__PROBLEM TO SOLVE__. Write out every entry exactly as given, but omit the pictures.

──────── INFORMATION GIVEN ────────

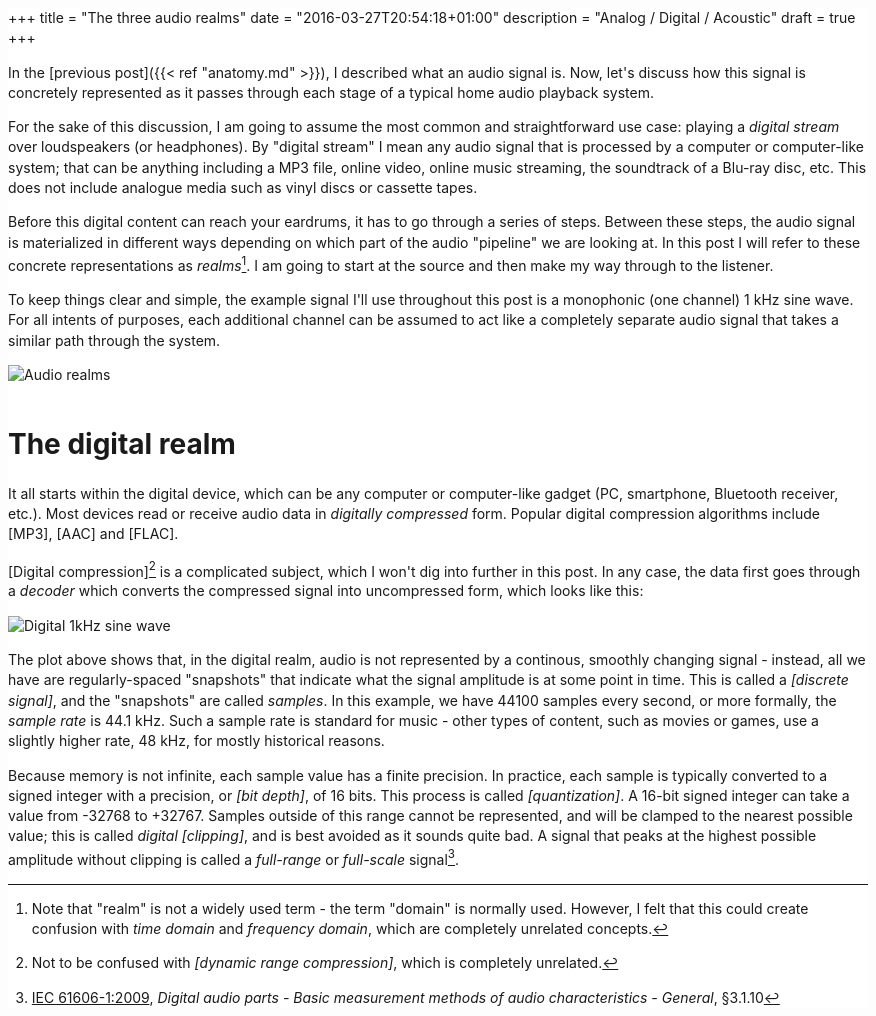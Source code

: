 +++
title = "The three audio realms"
date = "2016-03-27T20:54:18+01:00"
description = "Analog / Digital / Acoustic"
draft = true
+++

In the [previous post]({{< ref "anatomy.md" >}}), I described what an audio signal is. Now, let's discuss how this signal is concretely represented as it passes through each stage of a typical home audio playback system. 

For the sake of this discussion, I am going to assume the most common and straightforward use case: playing a *digital stream* over loudspeakers (or headphones). By "digital stream" I mean any audio signal that is processed by a computer or computer-like system; that can be anything including a MP3 file, online video, online music streaming, the soundtrack of a Blu-ray disc, etc. This does not include analogue media such as vinyl discs or cassette tapes.

Before this digital content can reach your eardrums, it has to go through a series of steps. Between these steps, the audio signal is materialized in different ways depending on which part of the audio "pipeline" we are looking at. In this post I will refer to these concrete representations as *realms*[^domains]. I am going to start at the source and then make my way through to the listener.

To keep things clear and simple, the example signal I'll use throughout this post is a monophonic (one channel) 1 kHz sine wave. For all intents of purposes, each additional channel can be assumed to act like a completely separate audio signal that takes a similar path through the system.

![Audio realms](/diagrams/realms.svg)

# The digital realm

It all starts within the digital device, which can be any computer or computer-like gadget (PC, smartphone, Bluetooth receiver, etc.). Most devices read or receive audio data in *digitally compressed* form. Popular digital compression algorithms include [MP3], [AAC] and [FLAC].

[Digital compression][^compression] is a complicated subject, which I won't dig into further in this post. In any case, the data first goes through a *decoder* which converts the compressed signal into uncompressed form, which looks like this:

![Digital 1kHz sine wave](/plots/1khz-sine-wave-digital.svg)

The plot above shows that, in the digital realm, audio is not represented by a continous, smoothly changing signal - instead, all we have are regularly-spaced "snapshots" that indicate what the signal amplitude is at some point in time. This is called a *[discrete signal]*, and the "snapshots" are called *samples*. In this example, we have 44100 samples every second, or more formally, the *sample rate* is 44.1 kHz. Such a sample rate is standard for music - other types of content, such as movies or games, use a slightly higher rate, 48 kHz, for mostly historical reasons.

Because memory is not infinite, each sample value has a finite precision. In practice, each sample is typically converted to a signed integer with a precision, or *[bit depth]*, of 16 bits. This process is called *[quantization]*. A 16-bit signed integer can take a value from -32768 to +32767. Samples outside of this range cannot be represented, and will be clamped to the nearest possible value; this is called *digital [clipping]*, and is best avoided as it sounds quite bad. A signal that peaks at the highest possible amplitude without clipping is called a *full-range* or *full-scale* signal[^fullscaleref].


[^domains]: Note that "realm" is not a widely used term - the term "domain" is normally used. However, I felt that this could create confusion with *time domain* and *frequency domain*, which are completely unrelated concepts.
[^compression]: Not to be confused with *[dynamic range compression]*, which is completely unrelated.
[^powerloudness]: Note that, in the case of loudspeakers, power is not a good indication of loudness, because some of that power is dissipated in the form of heat, not sound. A more *[efficient]* loudspeaker will produce louder sound from the same amount of power compared to a less efficient loudspeaker, even if their impedances are the same.
[^speakerexample]: From the numbers given a keen eye will [deduce][calculator] that this example speaker has an impedance of 4 Ω. One thing to note is that loudspeaker impedance is highly dependent on the frequency of the signal, making the use of one number an oversimplification. The impedance that manufacturers advertise, called the *rated impedance*, is 1.25 times the *minimum* impedance of the speaker across its rated frequency range.[^iec60268-5-16.1]
[^amplifiergain]: in practice, most amplifiers are also capable of increasing the voltage (amplitude) of the signal; this is called the [gain] of the amplifier. This is because most loudspeakers require voltages that are somewhat higher than line level in order to play loud enough. Still, the primary goal of a power amplifier is to provide power, not to increase voltage.
[^sublfe]: Note that the ".1" channel of 5.1 or 7.1 systems, also called the *[LFE] channel*, is not quite the same thing as the subwoofer channel. The subwoofer typically receives audio signals both from the LFE channel and the other channels.
[^fullscaleref]: [IEC 61606-1:2009](https://webstore.iec.ch/publication/5664), *Digital audio parts - Basic measurement methods of audio characteristics - General*, §3.1.10
[^lowvoltageref]: Wikipedia, *[Nominal levels](https://en.wikipedia.org/wiki/Line_level#Nominal_levels)*, peak amplitude for consumer audio
[^iec61938-8.2.1]: [IEC 61938:2013](https://webstore.iec.ch/publication/6142), *Guide to the recommended characteristics of analogue interfaces to achieve interoperability*, §8.2.1
[^iec60268-5-16.1]: [IEC 60268-5:2003](https://webstore.iec.ch/publication/1223), *Loudspeakers*, §16.1
[AAC]: https://en.wikipedia.org/wiki/Advanced_Audio_Coding
[alternating]: https://en.wikipedia.org/wiki/Alternating_current
[AV receiver]: https://en.wikipedia.org/wiki/AV_receiver
[bit depth]: https://en.wikipedia.org/wiki/Audio_bit_depth
[crossover]: https://en.wikipedia.org/wiki/Audio_crossover
[current]: https://en.wikipedia.org/wiki/Electric_current
[FLAC]: https://en.wikipedia.org/wiki/FLAC
[MP3]: https://en.wikipedia.org/wiki/MP3
[calculator]: http://www.sengpielaudio.com/calculator-ohm.htm
[Chris Montgomery]: https://en.wikipedia.org/wiki/Chris_Montgomery
[clipping]: https://en.wikipedia.org/wiki/Clipping_%28signal_processing%29
[DC offset]: https://en.wikipedia.org/wiki/DC_bias
[digital-to-analog converter]: https://en.wikipedia.org/wiki/Digital-to-analog_converter
[Digital compression]: https://en.wikipedia.org/wiki/Data_compression
[discrete signal]: https://en.wikipedia.org/wiki/Discrete-time_signal
[dynamic range compression]: https://en.wikipedia.org/wiki/Dynamic_range_compression
[efficient]: https://en.wikipedia.org/wiki/Electrical_efficiency
[gain]: https://en.wikipedia.org/wiki/Gain_%28electronics%29
[impedance]: https://en.wikipedia.org/wiki/Electrical_impedance
[impedance bridging]: https://en.wikipedia.org/wiki/Impedance_bridging
[input impedance]: https://en.wikipedia.org/wiki/Input_impedance
[line-level]: https://en.wikipedia.org/wiki/Line_level
[LFE]: https://en.wikipedia.org/wiki/Low-frequency_effects
[load]: https://en.wikipedia.org/wiki/Electrical_load
[longitudinal wave]: https://en.wikipedia.org/wiki/Longitudinal_wave
[loudspeaker]: https://en.wikipedia.org/wiki/Loudspeaker
[Midranges]: https://en.wikipedia.org/wiki/Mid-range_speaker
[Ohm's law]: https://en.wikipedia.org/wiki/Ohm's_law
[Pascals]: https://en.wikipedia.org/wiki/Pascal_%28unit%29
[patbrown]: http://www.prosoundtraining.com/site/author/pat-brown/meaningful-metrics-the-use-and-abuse-of-loudspeaker-power-ratings/
[power]: https://en.wikipedia.org/wiki/Electric_power
[powered]: https://en.wikipedia.org/wiki/Powered_speakers
[power amplifier]: https://en.wikipedia.org/wiki/Audio_power_amplifier
[pulse-code modulation]: https://en.wikipedia.org/wiki/Pulse-code_modulation
[quantization]: https://en.wikipedia.org/wiki/Quantization_%28signal_processing%29
[sound pressure]: https://en.wikipedia.org/wiki/Sound_pressure
[sound waves]: https://en.wikipedia.org/wiki/Sound
[Subwoofers]: https://en.wikipedia.org/wiki/Subwoofer
[transducer]: https://en.wikipedia.org/wiki/Transducer
[Tweeters]: https://en.wikipedia.org/wiki/Tweeter
[volt]: https://en.wikipedia.org/wiki/Volt
[voltmeter]: https://en.wikipedia.org/wiki/Voltmeter
[voltage]: https://en.wikipedia.org/wiki/Voltage
[voltage sources]: https://en.wikipedia.org/wiki/Voltage_source
[watts]: https://en.wikipedia.org/wiki/Watt
[Woofers]: https://en.wikipedia.org/wiki/Woofer
[xiphvideo]: https://xiph.org/video/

────────

__YOUR RESPONSE__.
Source code

: +++
title = "The three audio realms"
date = "2016-03-27T20:54:18+01:00"
description = "Analog / Digital / Acoustic"
draft = true
+++

In the [previous post]({{< ref "anatomy.md" >}}), I described what an audio signal is. Now, let's discuss how this signal is concretely represented as it passes through each stage of a typical home audio playback system. 

For the sake of this discussion, I am going to assume the most common and straightforward use case: playing a *digital stream* over loudspeakers (or headphones). By "digital stream" I mean any audio signal that is processed by a computer or computer-like system; that can be anything including a MP3 file, online video, online music streaming, the soundtrack of a Blu-ray disc, etc. This does not include analogue media such as vinyl discs or cassette tapes.

Before this digital content can reach your eardrums, it has to go through a series of steps. Between these steps, the audio signal is materialized in different ways depending on which part of the audio "pipeline" we are looking at. In this post I will refer to these concrete representations as *realms*[^domains]. I am going to start at the source and then make my way through to the listener.

To keep things clear and simple, the example signal I'll use throughout this post is a monophonic (one channel) 1 kHz sine wave. For all intents of purposes, each additional channel can be assumed to act like a completely separate audio signal that takes a similar path through the system.

![Audio realms](/diagrams/realms.svg)

# The digital realm

It all starts within the digital device, which can be any computer or computer-like gadget (PC, smartphone, Bluetooth receiver, etc.). Most devices read or receive audio data in *digitally compressed* form. Popular digital compression algorithms include [MP3], [AAC] and [FLAC].

[Digital compression][^compression] is a complicated subject, which I won't dig into further in this post. In any case, the data first goes through a *decoder* which converts the compressed signal into uncompressed form, which looks like this:

![Digital 1kHz sine wave](/plots/1khz-sine-wave-digital.svg)

The plot above shows that, in the digital realm, audio is not represented by a continous, smoothly changing signal - instead, all we have are regularly-spaced "snapshots" that indicate what the signal amplitude is at some point in time. This is called a *[discrete signal]*, and the "snapshots" are called *samples*. In this example, we have 44100 samples every second, or more formally, the *sample rate* is 44.1 kHz. Such a sample rate is standard for music - other types of content, such as movies or games, use a slightly higher rate, 48 kHz, for mostly historical reasons.

Because memory is not infinite, each sample value has a finite precision. In practice, each sample is typically converted to a signed integer with a precision, or *[bit depth]*, of 16 bits. This process is called *[quantization]*. A 16-bit signed integer can take a value from -32768 to +32767. Samples outside of this range cannot be represented, and will be clamped to the nearest possible value; this is called *digital [clipping]*, and is best avoided as it sounds quite bad. A signal that peaks at the highest possible amplitude without clipping is called a *full-range* or *full-scale* signal[^fullscaleref].


[^domains]: Note that "realm" is not a widely used term - the term "domain" is normally used. However, I felt that this could create confusion with *time domain* and *frequency domain*, which are completely unrelated concepts.
[^compression]: Not to be confused with *[dynamic range compression]*, which is completely unrelated.
[^powerloudness]: Note that, in the case of loudspeakers, power is not a good indication of loudness, because some of that power is dissipated in the form of heat, not sound. A more *[efficient]* loudspeaker will produce louder sound from the same amount of power compared to a less efficient loudspeaker, even if their impedances are the same.
[^speakerexample]: From the numbers given a keen eye will [deduce][calculator] that this example speaker has an impedance of 4 Ω. One thing to note is that loudspeaker impedance is highly dependent on the frequency of the signal, making the use of one number an oversimplification. The impedance that manufacturers advertise, called the *rated impedance*, is 1.25 times the *minimum* impedance of the speaker across its rated frequency range.[^iec60268-5-16.1]
[^amplifiergain]: in practice, most amplifiers are also capable of increasing the voltage (amplitude) of the signal; this is called the [gain] of the amplifier. This is because most loudspeakers require voltages that are somewhat higher than line level in order to play loud enough. Still, the primary goal of a power amplifier is to provide power, not to increase voltage.
[^sublfe]: Note that the ".1" channel of 5.1 or 7.1 systems, also called the *[LFE] channel*, is not quite the same thing as the subwoofer channel. The subwoofer typically receives audio signals both from the LFE channel and the other channels.
[^fullscaleref]: [IEC 61606-1:2009](https://webstore.iec.ch/publication/5664), *Digital audio parts - Basic measurement methods of audio characteristics - General*, §3.1.10
[^lowvoltageref]: Wikipedia, *[Nominal levels](https://en.wikipedia.org/wiki/Line_level#Nominal_levels)*, peak amplitude for consumer audio
[^iec61938-8.2.1]: [IEC 61938:2013](https://webstore.iec.ch/publication/6142), *Guide to the recommended characteristics of analogue interfaces to achieve interoperability*, §8.2.1
[^iec60268-5-16.1]: [IEC 60268-5:2003](https://webstore.iec.ch/publication/1223), *Loudspeakers*, §16.1
[AAC]: https://en.wikipedia.org/wiki/Advanced_Audio_Coding
[alternating]: https://en.wikipedia.org/wiki/Alternating_current
[AV receiver]: https://en.wikipedia.org/wiki/AV_receiver
[bit depth]: https://en.wikipedia.org/wiki/Audio_bit_depth
[crossover]: https://en.wikipedia.org/wiki/Audio_crossover
[current]: https://en.wikipedia.org/wiki/Electric_current
[FLAC]: https://en.wikipedia.org/wiki/FLAC
[MP3]: https://en.wikipedia.org/wiki/MP3
[calculator]: http://www.sengpielaudio.com/calculator-ohm.htm
[Chris Montgomery]: https://en.wikipedia.org/wiki/Chris_Montgomery
[clipping]: https://en.wikipedia.org/wiki/Clipping_%28signal_processing%29
[DC offset]: https://en.wikipedia.org/wiki/DC_bias
[digital-to-analog converter]: https://en.wikipedia.org/wiki/Digital-to-analog_converter
[Digital compression]: https://en.wikipedia.org/wiki/Data_compression
[discrete signal]: https://en.wikipedia.org/wiki/Discrete-time_signal
[dynamic range compression]: https://en.wikipedia.org/wiki/Dynamic_range_compression
[efficient]: https://en.wikipedia.org/wiki/Electrical_efficiency
[gain]: https://en.wikipedia.org/wiki/Gain_%28electronics%29
[impedance]: https://en.wikipedia.org/wiki/Electrical_impedance
[impedance bridging]: https://en.wikipedia.org/wiki/Impedance_bridging
[input impedance]: https://en.wikipedia.org/wiki/Input_impedance
[line-level]: https://en.wikipedia.org/wiki/Line_level
[LFE]: https://en.wikipedia.org/wiki/Low-frequency_effects
[load]: https://en.wikipedia.org/wiki/Electrical_load
[longitudinal wave]: https://en.wikipedia.org/wiki/Longitudinal_wave
[loudspeaker]: https://en.wikipedia.org/wiki/Loudspeaker
[Midranges]: https://en.wikipedia.org/wiki/Mid-range_speaker
[Ohm's law]: https://en.wikipedia.org/wiki/Ohm's_law
[Pascals]: https://en.wikipedia.org/wiki/Pascal_%28unit%29
[patbrown]: http://www.prosoundtraining.com/site/author/pat-brown/meaningful-metrics-the-use-and-abuse-of-loudspeaker-power-ratings/
[power]: https://en.wikipedia.org/wiki/Electric_power
[powered]: https://en.wikipedia.org/wiki/Powered_speakers
[power amplifier]: https://en.wikipedia.org/wiki/Audio_power_amplifier
[pulse-code modulation]: https://en.wikipedia.org/wiki/Pulse-code_modulation
[quantization]: https://en.wikipedia.org/wiki/Quantization_%28signal_processing%29
[sound pressure]: https://en.wikipedia.org/wiki/Sound_pressure
[sound waves]: https://en.wikipedia.org/wiki/Sound
[Subwoofers]: https://en.wikipedia.org/wiki/Subwoofer
[transducer]: https://en.wikipedia.org/wiki/Transducer
[Tweeters]: https://en.wikipedia.org/wiki/Tweeter
[volt]: https://en.wikipedia.org/wiki/Volt
[voltmeter]: https://en.wikipedia.org/wiki/Voltmeter
[voltage]: https://en.wikipedia.org/wiki/Voltage
[voltage sources]: https://en.wikipedia.org/wiki/Voltage_source
[watts]: https://en.wikipedia.org/wiki/Watt
[Woofers]: https://en.wikipedia.org/wiki/Woofer
[xiphvideo]: https://xiph.org/video/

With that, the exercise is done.